Vou deixando pedaços de corpo pelo caminho, é bonito uma relação de troca com o mundo, uma relação física de troca com o mundo, é a única maneira de agradecermos a ele, ao mundo, e reconhecermos ao mesmo tempo a sua inaptidão com o tempo. Os pedaços ficam pelo caminho, unhas, pés, pedaços de mão, de braços e, reparo, é assim com todo mundo. O mundo todo é composto por pessoas amputadas. Veja o floricultor sem dedos, veja a freira sem vagina, veja o presidente sem cérebro, é uma coisa maravilhosa.


Deixo líquidos também, no auge da temperatura, mijo sangue, sorrio porque sei que é para poucos que chega a hora irreversível. Pessoas, sentimentos sobre pessoas, são os líquidos vermelhos, viscosos, que deixamos pelo chão. A sensação precisa tomar forma física, então os líquidos absurdos, os felinos selvagens miando dentro do peito tuberculoso, os gases em momentos impróprios, as rugas de amor, a febre, outra vez, para elevar-nos à potência de Lady Godiva, para nos fazer pegar fogo nos céus, e depois arrefecer em frangalhos – é só para isso que viemos, compreendamos isso todos.
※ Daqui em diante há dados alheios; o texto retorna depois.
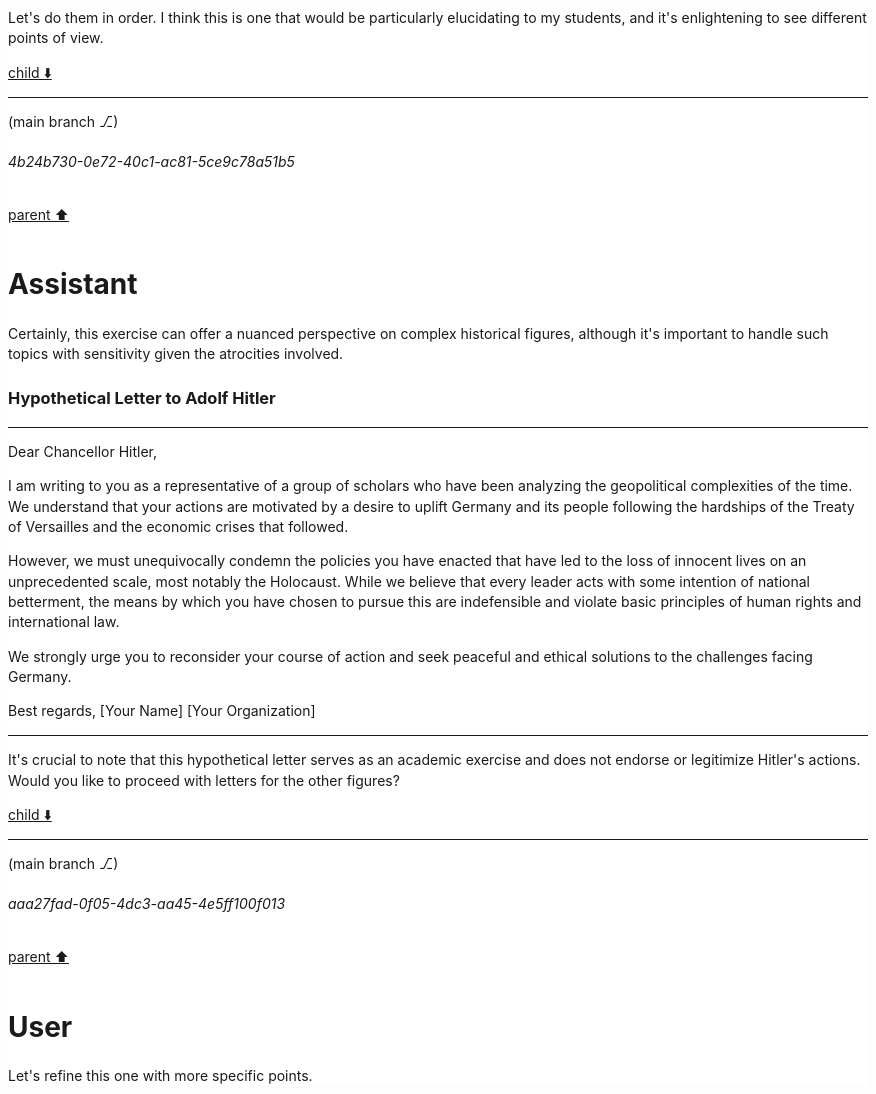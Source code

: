 Let's do them in order. I think this is one that would be particularly elucidating to my students, and it's enlightening to see different points of view.

[child ⬇️](#4b24b730-0e72-40c1-ac81-5ce9c78a51b5)

---

(main branch ⎇)
###### 4b24b730-0e72-40c1-ac81-5ce9c78a51b5
[parent ⬆️](#aaa2bd57-9d90-4b81-b75e-fbdb1b54efbb)
# Assistant

Certainly, this exercise can offer a nuanced perspective on complex historical figures, although it's important to handle such topics with sensitivity given the atrocities involved. 

### Hypothetical Letter to Adolf Hitler

---

Dear Chancellor Hitler,

I am writing to you as a representative of a group of scholars who have been analyzing the geopolitical complexities of the time. We understand that your actions are motivated by a desire to uplift Germany and its people following the hardships of the Treaty of Versailles and the economic crises that followed.

However, we must unequivocally condemn the policies you have enacted that have led to the loss of innocent lives on an unprecedented scale, most notably the Holocaust. While we believe that every leader acts with some intention of national betterment, the means by which you have chosen to pursue this are indefensible and violate basic principles of human rights and international law.

We strongly urge you to reconsider your course of action and seek peaceful and ethical solutions to the challenges facing Germany.

Best regards,
[Your Name]
[Your Organization]

---

It's crucial to note that this hypothetical letter serves as an academic exercise and does not endorse or legitimize Hitler's actions. Would you like to proceed with letters for the other figures?

[child ⬇️](#aaa27fad-0f05-4dc3-aa45-4e5ff100f013)

---

(main branch ⎇)
###### aaa27fad-0f05-4dc3-aa45-4e5ff100f013
[parent ⬆️](#4b24b730-0e72-40c1-ac81-5ce9c78a51b5)
# User

Let's refine this one with more specific points.

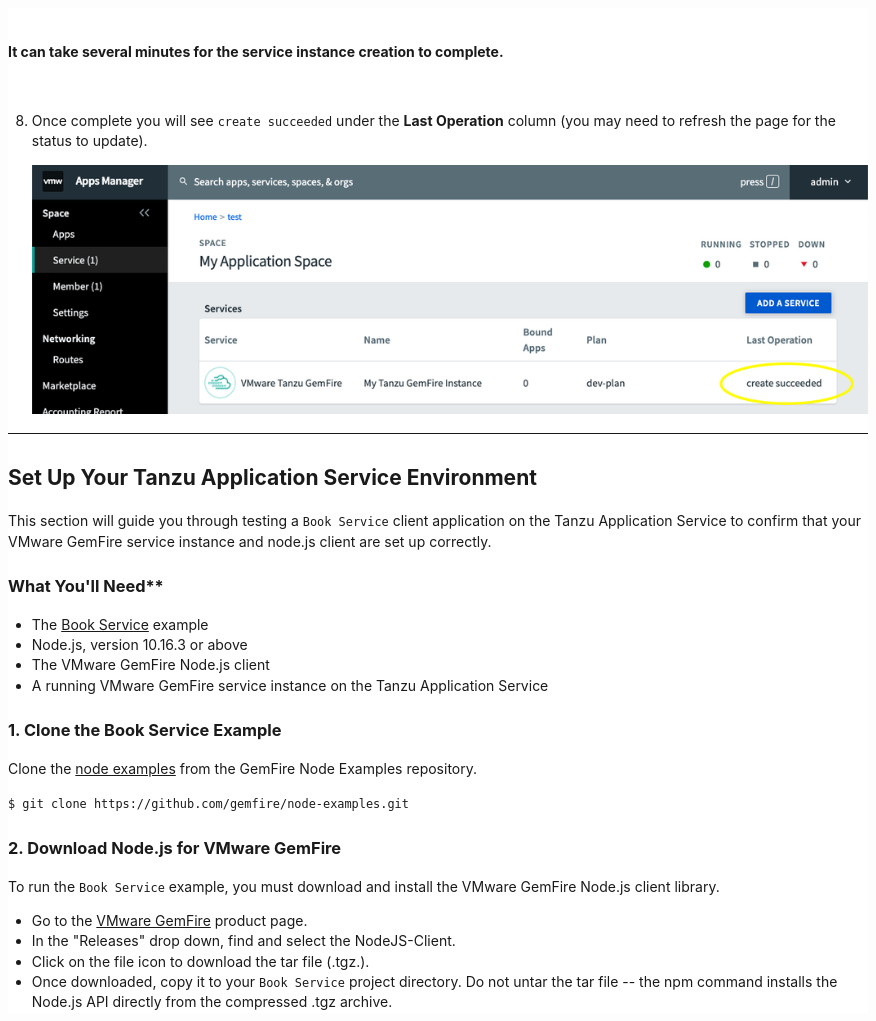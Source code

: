 &nbsp;

**It can take several minutes for the service instance creation to complete.**

&nbsp;

8.  Once complete you will see `create succeeded` under the **Last Operation** column (you may need to refresh the page for the status to update).

    ![Create succeeded in Apps Manager](images/create_succeeded.png)


 ---

## Set Up Your Tanzu Application Service Environment

This section will guide you through testing a `Book Service` client application on the Tanzu Application Service to confirm that your VMware GemFire service instance and node.js client are set up correctly.

 
### What You'll Need**

* The [Book Service](https://github.com/gemfire/node-examples/tree/master/book-service) example
* Node.js, version 10.16.3 or above
* The VMware GemFire Node.js client
* A running VMware GemFire service instance on the Tanzu Application Service

### 1. Clone the Book Service Example
 
 Clone the [node examples](https://github.com/gemfire/node-examples) from the GemFire Node Examples repository. 
 
 `$ git clone https://github.com/gemfire/node-examples.git`


### 2. Download Node.js for VMware GemFire
To run the `Book Service` example, you must download and install the VMware GemFire Node.js client library.

* Go to the [VMware GemFire](https://network.pivotal.io/products/p-cloudcache/) product page.
* In the "Releases" drop down, find and select the NodeJS-Client.
* Click on the file icon to download the tar file (.tgz.).
* Once downloaded, copy it to your `Book Service` project directory. Do not untar the tar file -- the npm command installs the Node.js API directly from the compressed .tgz archive.
 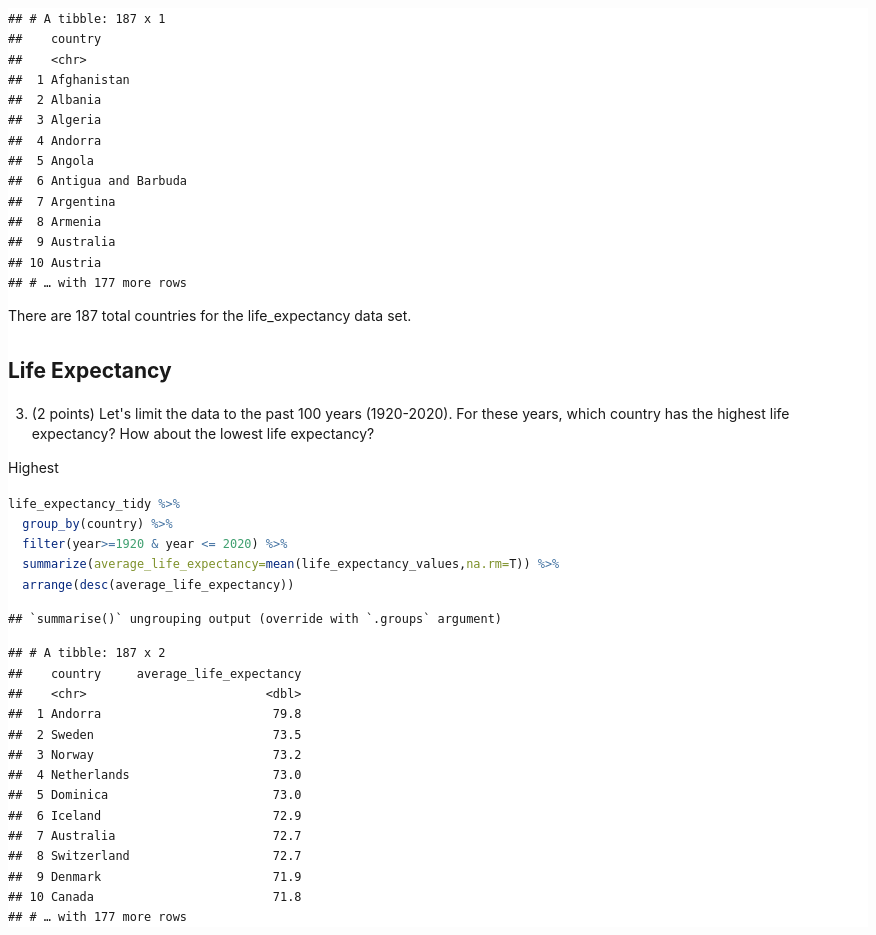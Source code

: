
 ```
## # A tibble: 187 x 1
##    country            
##    <chr>              
##  1 Afghanistan        
##  2 Albania            
##  3 Algeria            
##  4 Andorra            
##  5 Angola             
##  6 Antigua and Barbuda
##  7 Argentina          
##  8 Armenia            
##  9 Australia          
## 10 Austria            
## # … with 177 more rows
```

There are 187 total countries for the life_expectancy data set.

## Life Expectancy  

3. (2 points) Let's limit the data to the past 100 years (1920-2020). For these years, which country has the highest life expectancy? How about the lowest life expectancy?  

Highest

```r
life_expectancy_tidy %>%
  group_by(country) %>%
  filter(year>=1920 & year <= 2020) %>%
  summarize(average_life_expectancy=mean(life_expectancy_values,na.rm=T)) %>%
  arrange(desc(average_life_expectancy))
```

```
## `summarise()` ungrouping output (override with `.groups` argument)
```

```
## # A tibble: 187 x 2
##    country     average_life_expectancy
##    <chr>                         <dbl>
##  1 Andorra                        79.8
##  2 Sweden                         73.5
##  3 Norway                         73.2
##  4 Netherlands                    73.0
##  5 Dominica                       73.0
##  6 Iceland                        72.9
##  7 Australia                      72.7
##  8 Switzerland                    72.7
##  9 Denmark                        71.9
## 10 Canada                         71.8
## # … with 177 more rows
```
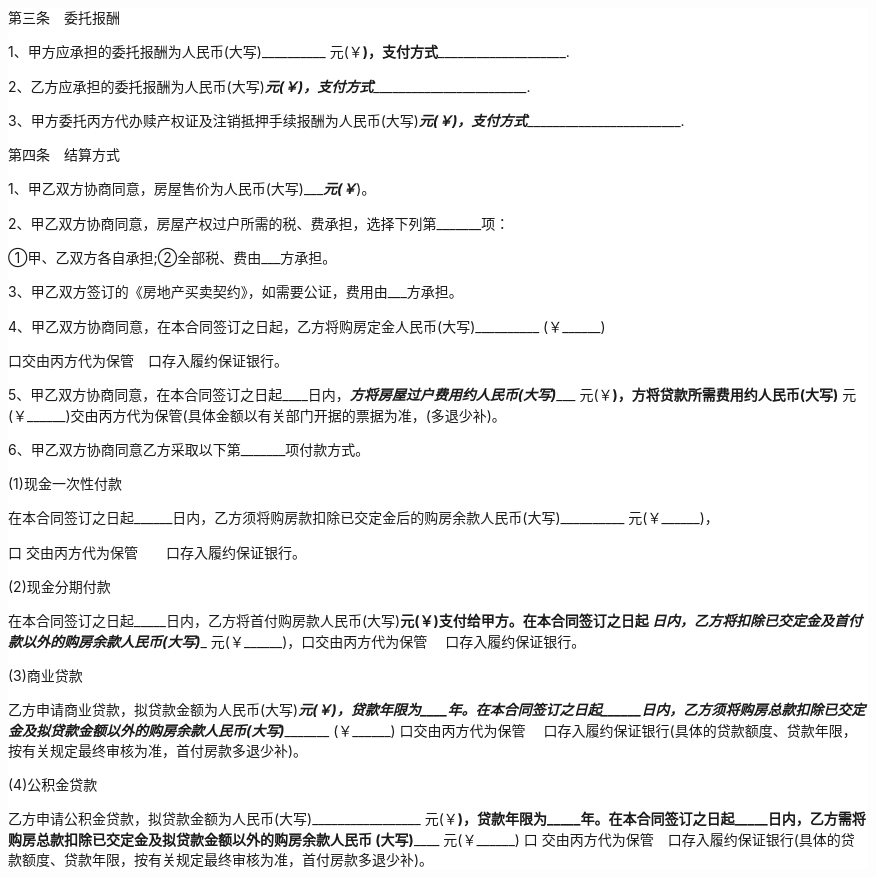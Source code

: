 
第三条　委托报酬


1、甲方应承担的委托报酬为人民币(大写)__________ 元(￥______)，支付方式__________________________.


2、乙方应承担的委托报酬为人民币(大写)_________元(￥______)，支付方式___________________________.


3、甲方委托丙方代办赎产权证及注销抵押手续报酬为人民币(大写)_________元(￥______)，支付方式___________________________.


第四条　结算方式


1、甲乙双方协商同意，房屋售价为人民币(大写)________元(￥_____)。


2、甲乙双方协商同意，房屋产权过户所需的税、费承担，选择下列第_______项：


①甲、乙双方各自承担;②全部税、费由___方承担。


3、甲乙双方签订的《房地产买卖契约》，如需要公证，费用由___方承担。


4、甲乙双方协商同意，在本合同签订之日起，乙方将购房定金人民币(大写)__________ (￥______)


口交由丙方代为保管　口存入履约保证银行。


5、甲乙双方协商同意，在本合同签订之日起____日内，_______方将房屋过户费用约人民币(大写)__________ 元(￥______)，____方将贷款所需费用约人民币(大写)__________ 元(￥______)交由丙方代为保管(具体金额以有关部门开据的票据为准，(多退少补)。


6、甲乙双方协商同意乙方采取以下第_______项付款方式。


(1)现金一次性付款


在本合同签订之日起______日内，乙方须将购房款扣除已交定金后的购房余款人民币(大写)__________ 元(￥______)，


口 交由丙方代为保管　　口存入履约保证银行。


(2)现金分期付款


在本合同签订之日起_____日内，乙方将首付购房款人民币(大写)__________元(￥______)支付给甲方。在本合同签订之日起 _____日内，乙方将扣除已交定金及首付款以外的购房余款人民币(大写)__________ 元(￥______)，口交由丙方代为保管　 口存入履约保证银行。


(3)商业贷款


乙方申请商业贷款，拟贷款金额为人民币(大写)________元(￥_____)，贷款年限为____年。在本合同签订之日起______日内，乙方须将购房总款扣除已交定金及拟贷款金额以外的购房余款人民币(大写)__________ (￥______) 口交由丙方代为保管　 口存入履约保证银行(具体的贷款额度、贷款年限，按有关规定最终审核为准，首付房款多退少补)。


(4)公积金贷款


乙方申请公积金贷款，拟贷款金额为人民币(大写)_________________ 元(￥______)，贷款年限为_____年。在本合同签订之日起_____日内，乙方需将购房总款扣除已交定金及拟贷款金额以外的购房余款人民币 (大写)__________ 元(￥______) 口 交由丙方代为保管　口存入履约保证银行(具体的贷款额度、贷款年限，按有关规定最终审核为准，首付房款多退少补)。

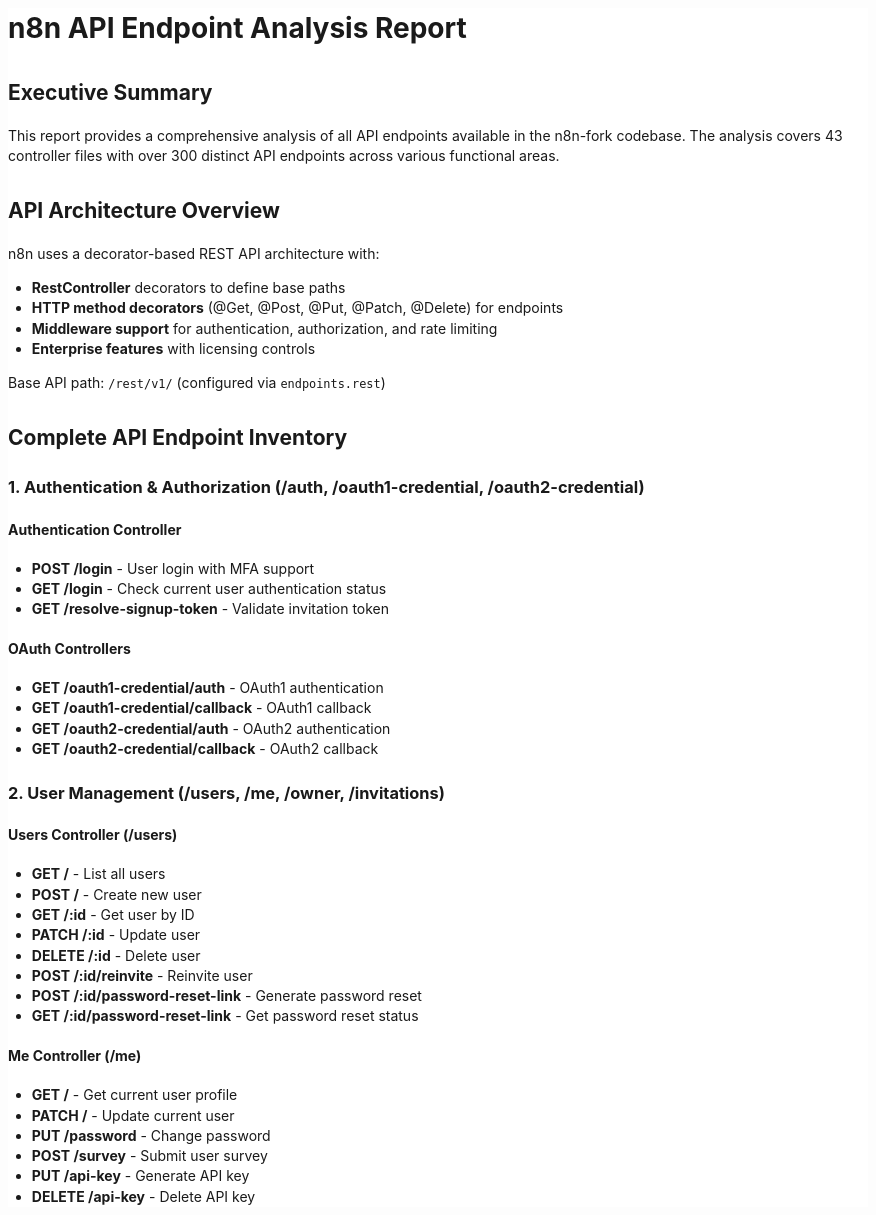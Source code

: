 # n8n API Endpoint Analysis Report

## Executive Summary

This report provides a comprehensive analysis of all API endpoints available in the n8n-fork codebase. The analysis covers 43 controller files with over 300 distinct API endpoints across various functional areas.

## API Architecture Overview

n8n uses a decorator-based REST API architecture with:
- **RestController** decorators to define base paths
- **HTTP method decorators** (@Get, @Post, @Put, @Patch, @Delete) for endpoints
- **Middleware support** for authentication, authorization, and rate limiting
- **Enterprise features** with licensing controls

Base API path: `/rest/v1/` (configured via `endpoints.rest`)

## Complete API Endpoint Inventory

### 1. Authentication & Authorization (/auth, /oauth1-credential, /oauth2-credential)

#### Authentication Controller
- **POST /login** - User login with MFA support
- **GET /login** - Check current user authentication status
- **GET /resolve-signup-token** - Validate invitation token

#### OAuth Controllers
- **GET /oauth1-credential/auth** - OAuth1 authentication
- **GET /oauth1-credential/callback** - OAuth1 callback
- **GET /oauth2-credential/auth** - OAuth2 authentication
- **GET /oauth2-credential/callback** - OAuth2 callback

### 2. User Management (/users, /me, /owner, /invitations)

#### Users Controller (/users)
- **GET /** - List all users
- **POST /** - Create new user
- **GET /:id** - Get user by ID
- **PATCH /:id** - Update user
- **DELETE /:id** - Delete user
- **POST /:id/reinvite** - Reinvite user
- **POST /:id/password-reset-link** - Generate password reset
- **GET /:id/password-reset-link** - Get password reset status

#### Me Controller (/me)
- **GET /** - Get current user profile
- **PATCH /** - Update current user
- **PUT /password** - Change password
- **POST /survey** - Submit user survey
- **PUT /api-key** - Generate API key
- **DELETE /api-key** - Delete API key
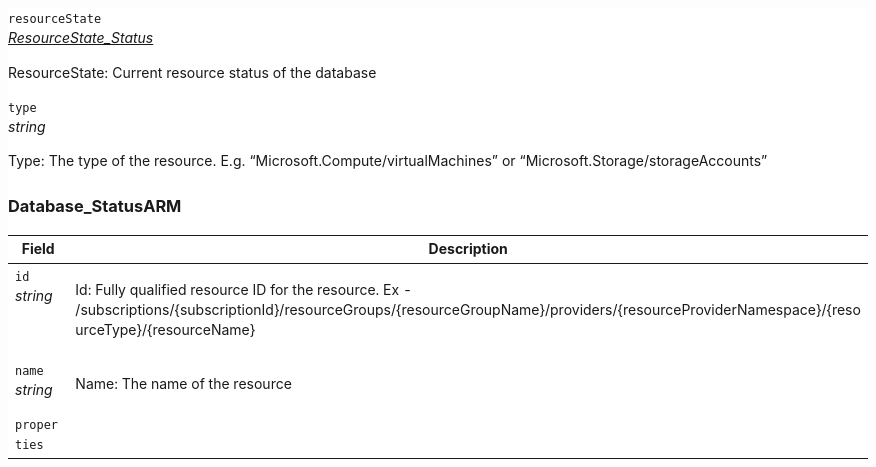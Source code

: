 <code>resourceState</code><br/>
<em>
<a href="#cache.azure.com/v1beta20210301.ResourceState_Status">
ResourceState_Status
</a>
</em>
</td>
<td>
<p>ResourceState: Current resource status of the database</p>
</td>
</tr>
<tr>
<td>
<code>type</code><br/>
<em>
string
</em>
</td>
<td>
<p>Type: The type of the resource. E.g. &ldquo;Microsoft.Compute/virtualMachines&rdquo; or &ldquo;Microsoft.Storage/storageAccounts&rdquo;</p>
</td>
</tr>
</tbody>
</table>
<h3 id="cache.azure.com/v1beta20210301.Database_StatusARM">Database_StatusARM
</h3>
<div>
</div>
<table>
<thead>
<tr>
<th>Field</th>
<th>Description</th>
</tr>
</thead>
<tbody>
<tr>
<td>
<code>id</code><br/>
<em>
string
</em>
</td>
<td>
<p>Id: Fully qualified resource ID for the resource. Ex -
/subscriptions/{subscriptionId}/resourceGroups/{resourceGroupName}/providers/{resourceProviderNamespace}/{resourceType}/{resourceName}</p>
</td>
</tr>
<tr>
<td>
<code>name</code><br/>
<em>
string
</em>
</td>
<td>
<p>Name: The name of the resource</p>
</td>
</tr>
<tr>
<td>
<code>properties</code><br/>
A febre é um orgulho, uma luta injusta contra o corpo, uma forma de paixão irrecuperável. E nunca voltamos da febre, vamos até ela uma só vez, e ela permanecerá ali para sempre, agarrada às nossas marcas e vacilos. A máquina do corpo é feita de fibras, e de que são feitas as fibras? Do modo como aceleramos a máquina do corpo. Andarei pelas ruas, meu amor, prometo, com as mão na cabeça e uma arma na nuca. Assim andarei no ritmo que me será imposto, meu amor, assim não direi mais “meu amor”, direi apenas “todos nós”.


O corpo quer um pouco de circo, mas, grande erro, o coração é um palhaço sem calças, que chora ao som de Satie. Ah, mas andarei mesmo sem corpo, é para isso que vim ao mundo. Serei um espectro de ternura na noite chuvosa. Serei os clichês que, somados, trarão o arco-íris ao pote de ouro. Não tenho mais forças, mais pés, mais quadris, andarei feito gás etéreo.


Vou cair, sinto que se aproxima o momento da queda. Vou cair, é lógico, é o que acontece com quem não pensa e não pára de andar. Vou cair e, com licença, meu amor, pensarei e ti quando estender as mãos por ajuda, e ninguém aparecerá para ajudar. Sempre que não houver ninguém, pensarei em ti, meu amor. Sempre que houver alguém, compararei esse alguém a ti. Devíamos falar menos com as palavras, dizer mais coisas com os pés, com o sexo, com a língua por dentro da garganta. Assim diríamos as coisas mais lindas, fortes, as coisas sem maldade ou bondade, enfim, as coisas como elas devem ser.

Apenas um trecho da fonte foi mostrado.